Segment Start: SOURCE DATA
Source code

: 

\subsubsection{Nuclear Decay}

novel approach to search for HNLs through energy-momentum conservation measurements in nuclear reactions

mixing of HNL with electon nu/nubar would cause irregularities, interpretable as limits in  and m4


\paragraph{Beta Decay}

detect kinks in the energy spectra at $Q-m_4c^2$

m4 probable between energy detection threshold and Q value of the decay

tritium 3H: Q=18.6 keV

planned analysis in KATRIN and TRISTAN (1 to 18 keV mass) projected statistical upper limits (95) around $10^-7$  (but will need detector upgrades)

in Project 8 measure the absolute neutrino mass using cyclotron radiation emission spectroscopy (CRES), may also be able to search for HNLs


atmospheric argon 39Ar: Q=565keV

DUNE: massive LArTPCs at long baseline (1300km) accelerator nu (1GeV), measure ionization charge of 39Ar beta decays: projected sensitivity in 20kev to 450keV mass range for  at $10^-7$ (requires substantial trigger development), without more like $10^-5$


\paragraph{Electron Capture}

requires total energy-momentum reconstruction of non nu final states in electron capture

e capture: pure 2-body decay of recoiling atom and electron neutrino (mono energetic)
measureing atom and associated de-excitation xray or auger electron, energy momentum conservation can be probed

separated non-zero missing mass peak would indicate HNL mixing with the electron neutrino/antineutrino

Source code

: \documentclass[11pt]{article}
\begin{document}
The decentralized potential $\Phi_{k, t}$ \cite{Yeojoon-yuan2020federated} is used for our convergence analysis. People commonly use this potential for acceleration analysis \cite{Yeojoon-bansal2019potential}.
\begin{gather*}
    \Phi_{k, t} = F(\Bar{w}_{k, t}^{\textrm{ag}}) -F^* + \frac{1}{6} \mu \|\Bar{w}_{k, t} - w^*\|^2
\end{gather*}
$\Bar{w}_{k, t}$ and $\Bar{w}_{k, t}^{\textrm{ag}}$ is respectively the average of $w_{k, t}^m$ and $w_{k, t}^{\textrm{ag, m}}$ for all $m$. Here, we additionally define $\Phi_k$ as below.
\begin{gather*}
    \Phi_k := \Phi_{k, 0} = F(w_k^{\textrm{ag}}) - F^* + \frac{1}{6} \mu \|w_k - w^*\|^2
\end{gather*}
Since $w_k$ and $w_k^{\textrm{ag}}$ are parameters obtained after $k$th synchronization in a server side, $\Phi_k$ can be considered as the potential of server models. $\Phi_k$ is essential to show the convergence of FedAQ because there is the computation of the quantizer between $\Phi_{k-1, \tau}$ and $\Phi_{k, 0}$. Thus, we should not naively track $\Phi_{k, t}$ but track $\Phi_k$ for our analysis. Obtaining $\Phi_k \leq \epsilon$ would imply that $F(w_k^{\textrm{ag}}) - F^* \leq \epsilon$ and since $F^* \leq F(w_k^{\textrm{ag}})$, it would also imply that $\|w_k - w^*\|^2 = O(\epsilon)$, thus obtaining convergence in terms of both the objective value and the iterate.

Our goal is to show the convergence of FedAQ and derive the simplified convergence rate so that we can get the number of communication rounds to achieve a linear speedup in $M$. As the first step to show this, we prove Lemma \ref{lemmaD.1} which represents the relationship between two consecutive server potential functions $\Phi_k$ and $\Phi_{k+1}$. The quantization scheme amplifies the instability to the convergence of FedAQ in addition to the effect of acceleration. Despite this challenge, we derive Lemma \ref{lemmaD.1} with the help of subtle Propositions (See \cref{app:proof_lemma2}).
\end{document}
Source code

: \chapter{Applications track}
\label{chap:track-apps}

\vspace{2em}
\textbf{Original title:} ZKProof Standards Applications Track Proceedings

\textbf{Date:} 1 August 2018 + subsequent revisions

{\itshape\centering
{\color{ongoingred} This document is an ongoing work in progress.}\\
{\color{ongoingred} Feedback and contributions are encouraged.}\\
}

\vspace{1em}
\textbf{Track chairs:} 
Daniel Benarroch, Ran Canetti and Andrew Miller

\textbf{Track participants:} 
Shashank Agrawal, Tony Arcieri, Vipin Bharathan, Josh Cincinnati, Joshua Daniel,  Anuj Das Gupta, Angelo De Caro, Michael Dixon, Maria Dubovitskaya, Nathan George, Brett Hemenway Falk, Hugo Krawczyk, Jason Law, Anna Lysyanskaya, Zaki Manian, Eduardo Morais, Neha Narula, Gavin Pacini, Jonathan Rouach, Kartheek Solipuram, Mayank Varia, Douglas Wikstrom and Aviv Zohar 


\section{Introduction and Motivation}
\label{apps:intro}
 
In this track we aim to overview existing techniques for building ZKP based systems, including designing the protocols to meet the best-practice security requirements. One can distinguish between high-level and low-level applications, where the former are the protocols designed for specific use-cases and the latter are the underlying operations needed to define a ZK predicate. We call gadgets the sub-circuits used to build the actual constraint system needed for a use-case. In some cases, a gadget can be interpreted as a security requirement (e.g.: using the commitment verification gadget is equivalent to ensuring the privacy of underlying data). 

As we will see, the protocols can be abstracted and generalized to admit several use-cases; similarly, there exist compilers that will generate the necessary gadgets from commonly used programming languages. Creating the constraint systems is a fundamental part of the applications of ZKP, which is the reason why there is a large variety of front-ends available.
Segment End: SOURCE DATA
Segment Start: SOURCE DATA
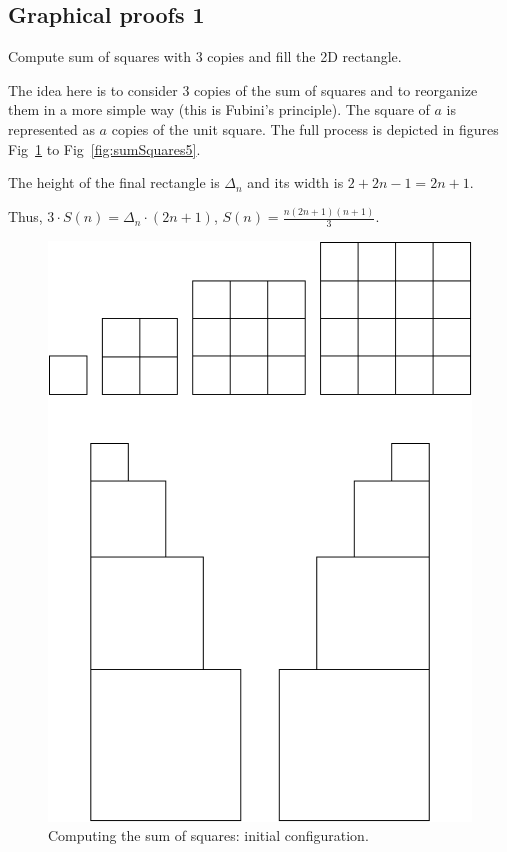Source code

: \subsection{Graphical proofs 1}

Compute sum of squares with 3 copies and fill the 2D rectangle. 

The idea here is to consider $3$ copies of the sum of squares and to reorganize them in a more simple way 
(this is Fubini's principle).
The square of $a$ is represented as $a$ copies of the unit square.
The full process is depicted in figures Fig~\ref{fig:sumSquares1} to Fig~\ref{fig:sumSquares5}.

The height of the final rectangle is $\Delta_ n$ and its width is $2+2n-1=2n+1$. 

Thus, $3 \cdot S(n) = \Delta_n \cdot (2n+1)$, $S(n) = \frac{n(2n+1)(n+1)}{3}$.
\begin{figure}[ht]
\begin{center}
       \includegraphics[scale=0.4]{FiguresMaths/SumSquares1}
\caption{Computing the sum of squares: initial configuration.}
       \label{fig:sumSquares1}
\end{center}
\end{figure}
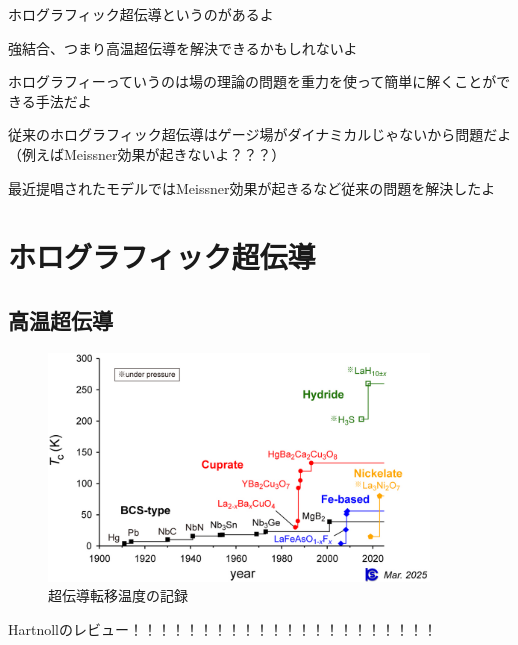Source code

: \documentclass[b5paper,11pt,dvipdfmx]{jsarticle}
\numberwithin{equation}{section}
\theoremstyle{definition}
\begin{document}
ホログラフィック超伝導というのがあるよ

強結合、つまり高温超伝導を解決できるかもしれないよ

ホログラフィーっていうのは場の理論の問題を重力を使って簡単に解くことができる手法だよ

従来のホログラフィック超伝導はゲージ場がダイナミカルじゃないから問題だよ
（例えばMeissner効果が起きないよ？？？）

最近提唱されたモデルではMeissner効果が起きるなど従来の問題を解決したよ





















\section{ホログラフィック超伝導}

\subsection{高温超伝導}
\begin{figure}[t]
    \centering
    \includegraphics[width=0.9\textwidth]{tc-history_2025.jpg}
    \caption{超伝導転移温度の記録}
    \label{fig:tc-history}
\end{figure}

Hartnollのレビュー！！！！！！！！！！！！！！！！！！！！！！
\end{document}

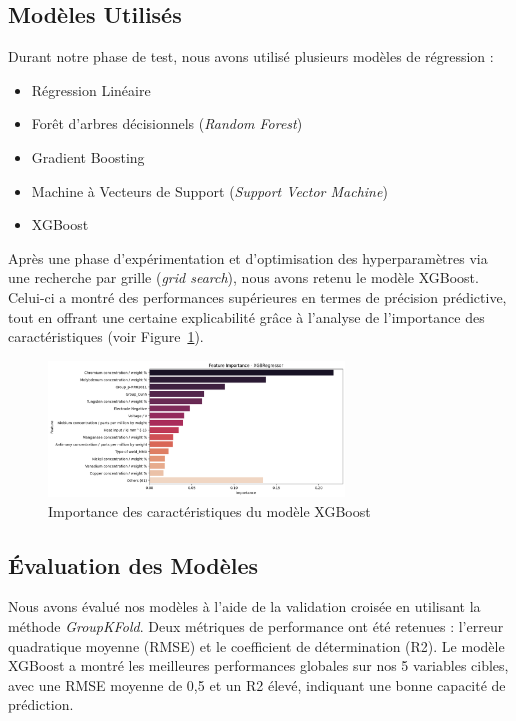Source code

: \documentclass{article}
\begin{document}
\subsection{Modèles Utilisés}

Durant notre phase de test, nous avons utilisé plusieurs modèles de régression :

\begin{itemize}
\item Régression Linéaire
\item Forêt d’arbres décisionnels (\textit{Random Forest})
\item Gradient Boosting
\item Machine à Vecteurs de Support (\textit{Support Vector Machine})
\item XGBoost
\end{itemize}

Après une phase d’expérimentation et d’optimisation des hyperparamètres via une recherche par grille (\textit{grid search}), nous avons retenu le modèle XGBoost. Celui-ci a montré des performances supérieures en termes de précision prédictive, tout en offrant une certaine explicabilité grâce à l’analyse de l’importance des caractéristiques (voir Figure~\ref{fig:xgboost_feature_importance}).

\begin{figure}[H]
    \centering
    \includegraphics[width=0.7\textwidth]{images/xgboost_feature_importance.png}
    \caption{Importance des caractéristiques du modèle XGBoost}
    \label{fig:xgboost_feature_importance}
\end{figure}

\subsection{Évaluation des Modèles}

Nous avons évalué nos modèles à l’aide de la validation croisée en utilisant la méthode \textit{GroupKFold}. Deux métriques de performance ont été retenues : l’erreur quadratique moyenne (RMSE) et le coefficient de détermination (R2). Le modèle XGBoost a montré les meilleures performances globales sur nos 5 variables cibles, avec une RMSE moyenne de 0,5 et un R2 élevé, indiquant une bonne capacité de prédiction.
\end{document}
Segment End: SOURCE DATA
Segment Start: SOURCE DATA
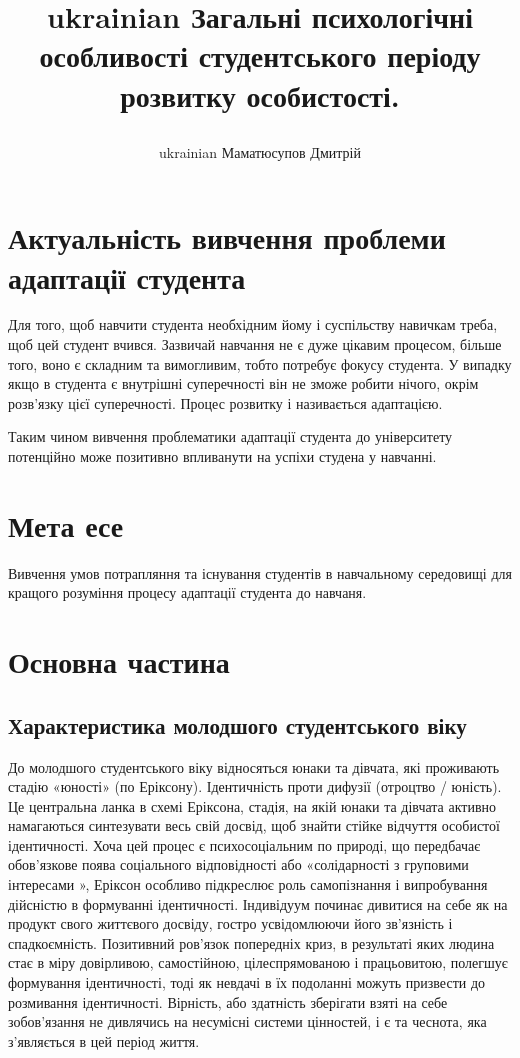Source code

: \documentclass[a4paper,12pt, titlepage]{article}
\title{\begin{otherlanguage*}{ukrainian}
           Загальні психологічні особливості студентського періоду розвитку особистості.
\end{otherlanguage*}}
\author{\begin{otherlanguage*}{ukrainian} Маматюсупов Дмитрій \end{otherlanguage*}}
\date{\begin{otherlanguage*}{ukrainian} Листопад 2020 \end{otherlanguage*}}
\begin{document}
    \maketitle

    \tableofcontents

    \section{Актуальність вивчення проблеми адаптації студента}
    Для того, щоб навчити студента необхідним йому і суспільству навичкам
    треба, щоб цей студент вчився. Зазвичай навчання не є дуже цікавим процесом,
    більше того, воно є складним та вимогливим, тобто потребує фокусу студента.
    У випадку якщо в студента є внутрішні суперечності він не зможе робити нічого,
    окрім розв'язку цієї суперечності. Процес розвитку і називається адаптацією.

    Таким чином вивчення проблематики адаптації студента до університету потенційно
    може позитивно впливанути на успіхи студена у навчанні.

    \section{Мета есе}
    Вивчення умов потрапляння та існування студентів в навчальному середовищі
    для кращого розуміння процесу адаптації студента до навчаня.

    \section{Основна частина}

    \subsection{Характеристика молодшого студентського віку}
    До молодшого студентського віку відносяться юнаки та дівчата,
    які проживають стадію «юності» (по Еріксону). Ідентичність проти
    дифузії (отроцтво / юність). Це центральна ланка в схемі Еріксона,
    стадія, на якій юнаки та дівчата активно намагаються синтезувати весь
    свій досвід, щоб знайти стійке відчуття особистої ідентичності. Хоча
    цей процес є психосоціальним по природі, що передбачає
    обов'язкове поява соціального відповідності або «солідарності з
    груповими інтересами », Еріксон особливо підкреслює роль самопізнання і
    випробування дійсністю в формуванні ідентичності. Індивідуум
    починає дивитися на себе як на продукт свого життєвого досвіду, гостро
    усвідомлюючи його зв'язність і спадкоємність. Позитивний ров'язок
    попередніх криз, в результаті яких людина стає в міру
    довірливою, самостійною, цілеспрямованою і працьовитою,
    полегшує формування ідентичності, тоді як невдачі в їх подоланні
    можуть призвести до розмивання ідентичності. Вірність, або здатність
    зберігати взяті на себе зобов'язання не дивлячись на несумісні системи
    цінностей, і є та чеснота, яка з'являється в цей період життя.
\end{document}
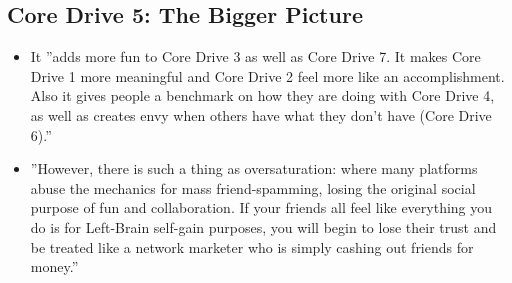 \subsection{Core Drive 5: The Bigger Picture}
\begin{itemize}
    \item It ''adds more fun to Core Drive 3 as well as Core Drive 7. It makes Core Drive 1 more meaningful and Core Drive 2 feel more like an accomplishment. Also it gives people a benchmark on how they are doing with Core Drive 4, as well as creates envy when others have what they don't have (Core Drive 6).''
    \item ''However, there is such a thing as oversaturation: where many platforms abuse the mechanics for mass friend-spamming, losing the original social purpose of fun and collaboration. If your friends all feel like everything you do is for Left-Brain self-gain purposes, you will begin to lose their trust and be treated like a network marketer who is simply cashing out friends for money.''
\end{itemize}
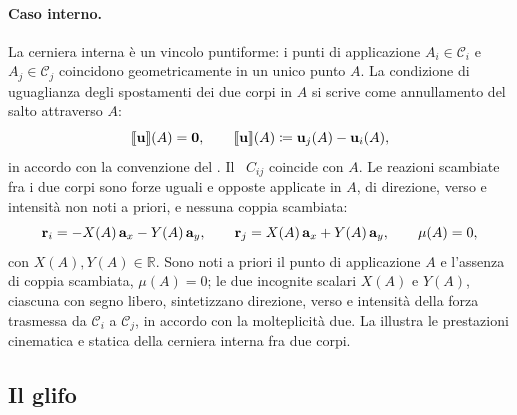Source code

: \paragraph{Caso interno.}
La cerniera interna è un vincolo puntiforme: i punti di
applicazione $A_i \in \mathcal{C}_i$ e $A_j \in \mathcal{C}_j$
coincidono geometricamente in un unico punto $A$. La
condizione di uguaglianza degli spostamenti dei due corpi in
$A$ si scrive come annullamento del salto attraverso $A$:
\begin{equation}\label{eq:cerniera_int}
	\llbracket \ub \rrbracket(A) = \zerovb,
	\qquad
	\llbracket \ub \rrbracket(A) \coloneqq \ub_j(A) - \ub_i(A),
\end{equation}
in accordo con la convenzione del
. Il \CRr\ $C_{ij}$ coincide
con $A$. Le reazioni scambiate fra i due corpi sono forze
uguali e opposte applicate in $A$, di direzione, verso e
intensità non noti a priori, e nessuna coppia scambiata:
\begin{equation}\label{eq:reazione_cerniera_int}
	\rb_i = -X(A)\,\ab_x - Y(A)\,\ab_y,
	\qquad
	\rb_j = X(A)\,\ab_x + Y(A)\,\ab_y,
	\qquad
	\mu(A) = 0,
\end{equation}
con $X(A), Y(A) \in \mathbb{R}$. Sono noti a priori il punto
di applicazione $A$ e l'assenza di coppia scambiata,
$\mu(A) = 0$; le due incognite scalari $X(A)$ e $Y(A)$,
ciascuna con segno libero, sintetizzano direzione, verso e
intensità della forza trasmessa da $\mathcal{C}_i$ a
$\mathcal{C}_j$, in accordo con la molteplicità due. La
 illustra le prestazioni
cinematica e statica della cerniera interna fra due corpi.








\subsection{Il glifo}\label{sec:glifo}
Segment End: SOURCE DATA
TASK OBJECTIVE – From the entries above, return exactly the line containing "m4 probable between", the line containing "planned analysis in", and all lines between, and nothing else.

ANSWER AREA –
m4 probable between energy detection threshold and Q value of the decay

tritium 3H: Q=18.6 keV

planned analysis in KATRIN and TRISTAN (1 to 18 keV mass) projected statistical upper limits (95) around $10^-7$  (but will need detector upgrades)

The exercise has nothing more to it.